6. Understand the Write Accelerator Limitation on M-Series VMs

Write Accelerator and Ultra Disk are frequently discussed together for M-series VMs running SAP HANA or SQL Server. They are not compatible. Ultra Disk does not support Write Accelerator.

The correct pairing for M-series log workloads:

  • OS disk: Premium SSD with Write Accelerator enabled
  • Data and log disks: Ultra Disk (for extreme IOPS and throughput)

Write Accelerator is a per-disk setting on M-series VMs only, applied to Premium SSD disks. Keep this separation clear when designing storage layouts for SAP HANA or SQL Server on M-series.

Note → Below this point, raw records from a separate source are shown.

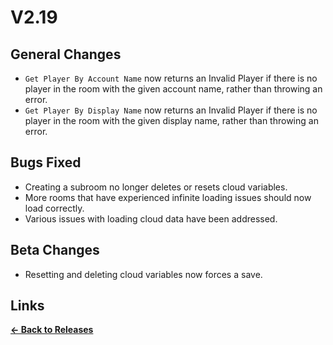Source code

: # V2.19

## General Changes

- `Get Player By Account Name` now returns an Invalid Player if there is no player in the room with the given account name, rather than throwing an error.
- `Get Player By Display Name` now returns an Invalid Player if there is no player in the room with the given display name, rather than throwing an error.

## Bugs Fixed

- Creating a subroom no longer deletes or resets cloud variables.
- More rooms that have experienced infinite loading issues should now load correctly.
- Various issues with loading cloud data have been addressed.

## Beta Changes

- Resetting and deleting cloud variables now forces a save.

## Links

**[<- Back to Releases](https://tyleo-rec.github.io/CircuitsV2Resources/releases/)**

Dynamic Performance Tuning: Using Your 4 Daily Adjustments Strategically

Most teams treat dynamic performance adjustment as an emergency tool — something to reach for when a workload is already struggling. A more effective approach treats the 4 daily changes as a scheduled operational lever built into normal capacity planning.

A Practical Scheduling Strategy

  1. Set IOPS and throughput to what normal operations require (your baseline)
  2. Schedule a performance increase before known high-demand windows — month-end batch jobs, market open/close, database maintenance
  3. Reduce provisioning back to baseline after the window closes. Most teams skip this step, and that's where unnecessary cost accumulates

How to Trigger a Performance Change

No disk detachment or VM restart required. Use any of:

# Azure CLI
az disk update --resource-group <rg> --name <disk> \
  --disk-iops-read-write 50000 --disk-mbps-read-write 1000

# PowerShell
$diskUpdateConfig = New-AzDiskUpdateConfig -DiskIOPSReadWrite 50000 -DiskMBpsReadWrite 1000
Update-AzDisk -ResourceGroupName <rg> -DiskName <disk> -DiskUpdate $diskUpdateConfig

Azure Ultra Disk dynamic performance adjustment 4-step scheduling workflow infographic

Each request counts toward the 4-per-24-hour limit, so plan deliberately. Speculative adjustments you later need to reverse consume quota you can't recover until the 24-hour window resets. The financial reporting example below shows how to map this to a predictable cost model.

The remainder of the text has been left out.